# "Ask a Question" feature missing?



## Mike (Apr 4, 2016)

[mod note: post copied from the 2019.36.2.1 software thread]

I just sent the following to my nearest Tesla service center:
-------------------------------------------------------------------------------
*Subject: unintended acceleration at 127 kph while foot off accelerator pedal slowing down after passing a slower vehicle. *

*Good afternoon Team Tesla:*

*I wish to make a formal "safety related" observation with this new software version.*

*Road conditions: clear and dry.*

*At or about 1202 EST (1702 GMT) today, Sunday, 17 Nov 2019, whilst using TACC on a two lane highway with a set point of 98 kph, whilst following slower moving traffic at a speed below 98 kph, I "floored it" to pull out to pass said moving traffic.*

*Once the slower moving traffic was passed, I returned to my lane.*

*I completely removed my foot from the accelerator pedal with the intention to let the car slow back down to the set speed of 98 kph without my intervention on either the accelerator or brake pedal.*

*I expected the car to slow down on its own until 98 kph was re-acquired.*

*As the car was decelerating thru 127 kph, the horizontal green regen line disappeared and was replaced with the black acceleration line as the car suddenly stopped slowing down and began to increase speed.*

*I disengaged TACC and the expected green regen line re-appeared.*

*The vehicle slowed back down to 98 kph and I re-engaged the TACC system at 98 kph with no further incident.*

*The above observed "unintended acceleration whilst decelerating with foot off the pedal" happened three other times today, between 0910 EST/1410 GMT and 1202 EST/1702 GMT, thus I was expecting the behavior at 1202 EST/1702 GMT.*

*A bug report was made at 1202 EST/1702 GMT.*

*Today, for all four events, the roads were clear and dry, I "floored it" to pass slower traffic, the TACC was set to 98 KPH, and as the car decelerated thru 127 kph, the regen turned into acceleration.*

------------------------------------------------------------------------------

Note: I wanted to send it to Tesla Corporate, but for some reason, I no longer have a communications option (as seen in screenshot below, I no longer have a communicate button):


----------



## FRC (Aug 4, 2018)

I think the "chat" button only appears during normal pacific time business hours.


----------



## Mesprit87 (Oct 29, 2017)

Mike said:


> I just sent the following to my nearest Tesla service center:
> -------------------------------------------------------------------------------
> *Subject: unintended acceleration at 127 kph while foot off accelerator pedal slowing down after passing a slower vehicle. *
> 
> ...


Here's your ticket sir, drive safely


----------



## PiperPaul (Oct 31, 2018)

Mike: Thanks for sharing; I'll not have heart failure if this happens to us now.

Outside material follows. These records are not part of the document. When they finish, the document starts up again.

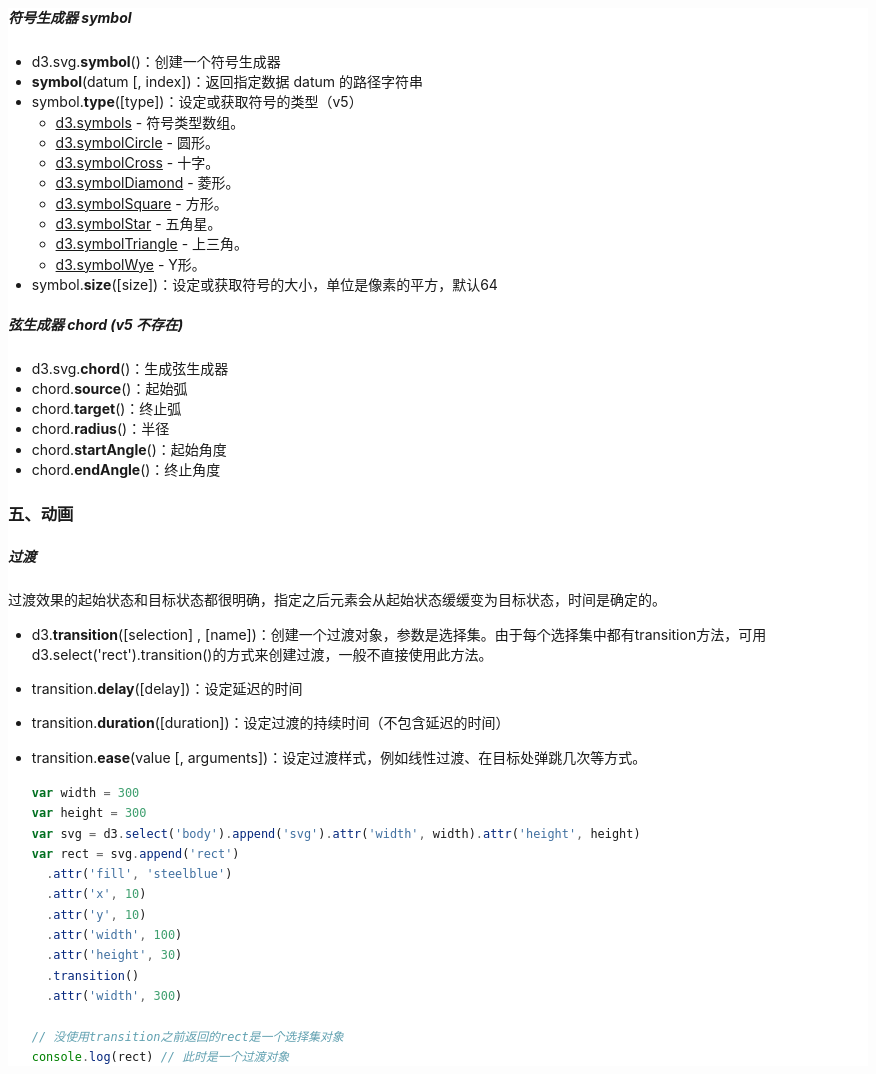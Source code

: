 ##### 符号生成器 symbol

* d3.svg.**symbol**()：创建一个符号生成器
* **symbol**(datum [, index])：返回指定数据 datum 的路径字符串
* symbol.**type**([type])：设定或获取符号的类型（v5）
  * [d3.symbols](https://github.com/d3/d3-shape#symbols) - 符号类型数组。
  * [d3.symbolCircle](https://github.com/d3/d3-shape#symbolCircle) - 圆形。
  * [d3.symbolCross](https://github.com/d3/d3-shape#symbolCross) - 十字。
  * [d3.symbolDiamond](https://github.com/d3/d3-shape#symbolDiamond) - 菱形。
  * [d3.symbolSquare](https://github.com/d3/d3-shape#symbolSquare) - 方形。
  * [d3.symbolStar](https://github.com/d3/d3-shape#symbolStar) - 五角星。
  * [d3.symbolTriangle](https://github.com/d3/d3-shape#symbolTriangle) - 上三角。
  * [d3.symbolWye](https://github.com/d3/d3-shape#symbolWye) - Y形。
* symbol.**size**([size])：设定或获取符号的大小，单位是像素的平方，默认64



##### 弦生成器 chord (v5 不存在)

* d3.svg.**chord**()：生成弦生成器
* chord.**source**()：起始弧
* chord.**target**()：终止弧
* chord.**radius**()：半径
* chord.**startAngle**()：起始角度
* chord.**endAngle**()：终止角度





### 五、动画

##### 过渡

过渡效果的起始状态和目标状态都很明确，指定之后元素会从起始状态缓缓变为目标状态，时间是确定的。

* d3.**transition**([selection] , [name])：创建一个过渡对象，参数是选择集。由于每个选择集中都有transition方法，可用d3.select('rect').transition()的方式来创建过渡，一般不直接使用此方法。

* transition.**delay**([delay])：设定延迟的时间

* transition.**duration**([duration])：设定过渡的持续时间（不包含延迟的时间）

* transition.**ease**(value [, arguments])：设定过渡样式，例如线性过渡、在目标处弹跳几次等方式。

  ```js
  var width = 300
  var height = 300
  var svg = d3.select('body').append('svg').attr('width', width).attr('height', height)
  var rect = svg.append('rect')
    .attr('fill', 'steelblue')
    .attr('x', 10)
    .attr('y', 10)
    .attr('width', 100)
    .attr('height', 30)
    .transition()
    .attr('width', 300)
  
  // 没使用transition之前返回的rect是一个选择集对象
  console.log(rect) // 此时是一个过渡对象
  ```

And to confirm your screenshot of your Account page: Mine looks the same - the Communicate button is gone.
(Probably best since Communications is Tesla's worst capability).
Even the Contact page is set up for Sales inquiries only.


----------



## Mike (Apr 4, 2016)

FRC said:


> I think the "chat" button only appears during normal pacific time business hours.


I'll see if the button is there tomorrow.

It was not a "chat" button per say.

It was a way to start an e-mail with them.

There would be three boxes, where the first box would ask what it was you wanted to communicate and I would always tick off the box for "feedback".

The second box was designed to enter a subject line.

The third box was "briefly describe your situation" (or to that effect) for the body of the text.


----------



## Mike (Apr 4, 2016)

PiperPaul said:


> Mike: Thanks for sharing; I'll not have heart failure if this happens to us now.
> 
> And to confirm your screenshot of your Account page: Mine looks the same - the Communicate button is gone.
> (Probably best since Communications is Tesla's worst capability).
> Even the Contact page is set up for Sales inquiries only.


Okay, so they don't want direct feedback anymore, fair enough.

I'll stick with the service center.

I'll let you know what sort of reply I get.


----------



## sduck (Nov 23, 2017)

Well, that Ask A Question link was getting pretty useless. I found a very similar thing at the bottom of the support page, maybe that's the new replacement. 

Maybe they took mine away because I used it too much? Or used up my allocated questions?


----------



## MelindaV (Apr 2, 2016)

Mike said:


> Okay, so they don't want direct feedback anymore, fair enough.
> 
> I'll stick with the service center.
> 
> I'll let you know what sort of reply I get.


Use the email (posted t the top of this forum section).


----------



## PiperPaul (Oct 31, 2018)

MelindaV said:


> Use the email (posted t the top of this forum section).


Thanks Melinda.
I found "[email protected]" - is that the one you mean?

Glad I'm a member (unwittingly) of the secret handshake cool kids.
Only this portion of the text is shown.